WHAT THE EXERCISE ASKS –
From the listing below, reproduce word for word the part that opens with the line containing "Эту игру изобрела" and closes with the line containing "В моём случае, игра"; reproduce nothing else.

********

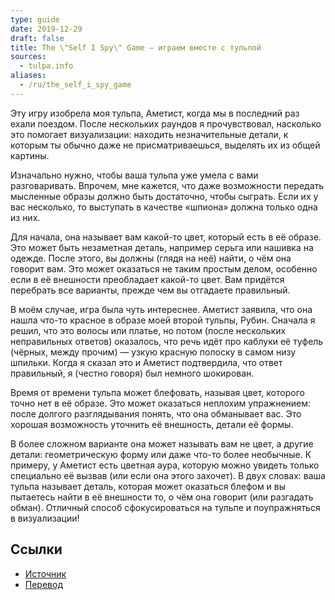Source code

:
 ```yaml
---
type: guide
date: 2019-12-29
draft: false
title: The \"Self I Spy\" Game — играем вместе с тульпой
sources:
  - tulpa.info
aliases:
  - /ru/the_self_i_spy_game
---
```

Эту игру изобрела моя тульпа, Аметист, когда мы в последний раз ехали поездом. После нескольких раундов я прочувствовал, насколько это помогает визуализации: находить незначительные детали, к которым ты обычно даже не присматриваешься, выделять их из общей картины.

Изначально нужно, чтобы ваша тульпа уже умела с вами разговаривать. Впрочем, мне кажется, что даже возможности передать мысленные образы должно быть достаточно, чтобы сыграть. Если их у вас несколько, то выступать в качестве «шпиона» должна только одна из них.

Для начала, она называет вам какой-то цвет, который есть в её образе. Это может быть незаметная деталь, например серьга или нашивка на одежде. После этого, вы должны (глядя на неё) найти, о чём она говорит вам. Это может оказаться не таким простым делом, особенно если в её внешности преобладает какой-то цвет. Вам придётся перебрать все варианты, прежде чем вы отгадаете правильный.

В моём случае, игра была чуть интереснее. Аметист заявила, что она нашла что-то красное в образе моей второй тульпы, Рубин. Сначала я решил, что это волосы или платье, но потом (после нескольких неправильных ответов) оказалось, что речь идёт про каблуки её туфель (чёрных, между прочим) — узкую красную полоску в самом низу шпильки. Когда я сказал это и Аметист подтвердила, что ответ правильный, я (честно говоря) был немного шокирован.

Время от времени тульпа может блефовать, называя цвет, которого точно нет в её образе. Это может оказаться неплохим упражнением: после долгого разглядывания понять, что она обманывает вас. Это хорошая возможность уточнить её внешность, детали её формы.

В более сложном варианте она может называть вам не цвет, а другие детали: геометрическую форму или даже что-то более необычные. К примеру, у Аметист есть цветная аура, которую можно увидеть только специально её вызвав (или если она этого захочет). В двух словах: ваша тульпа называет деталь, которая может оказаться блефом и вы пытаетесь найти в её внешности то, о чём она говорит (или разгадать обман). Отличный способ сфокусироваться на тульпе и поупражняться в визуализации!

## Ссылки
* [Источник](https://community.tulpa.info/thread-visualization-the-self-i-spy-game)
* [Перевод](https://moscow-tulpaforcers.tk/post/60187667879)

********

OUTPUT FOR THIS TASK –
Эту игру изобрела моя тульпа, Аметист, когда мы в последний раз ехали поездом. После нескольких раундов я прочувствовал, насколько это помогает визуализации: находить незначительные детали, к которым ты обычно даже не присматриваешься, выделять их из общей картины.

Изначально нужно, чтобы ваша тульпа уже умела с вами разговаривать. Впрочем, мне кажется, что даже возможности передать мысленные образы должно быть достаточно, чтобы сыграть. Если их у вас несколько, то выступать в качестве «шпиона» должна только одна из них.

Для начала, она называет вам какой-то цвет, который есть в её образе. Это может быть незаметная деталь, например серьга или нашивка на одежде. После этого, вы должны (глядя на неё) найти, о чём она говорит вам. Это может оказаться не таким простым делом, особенно если в её внешности преобладает какой-то цвет. Вам придётся перебрать все варианты, прежде чем вы отгадаете правильный.

В моём случае, игра была чуть интереснее. Аметист заявила, что она нашла что-то красное в образе моей второй тульпы, Рубин. Сначала я решил, что это волосы или платье, но потом (после нескольких неправильных ответов) оказалось, что речь идёт про каблуки её туфель (чёрных, между прочим) — узкую красную полоску в самом низу шпильки. Когда я сказал это и Аметист подтвердила, что ответ правильный, я (честно говоря) был немного шокирован.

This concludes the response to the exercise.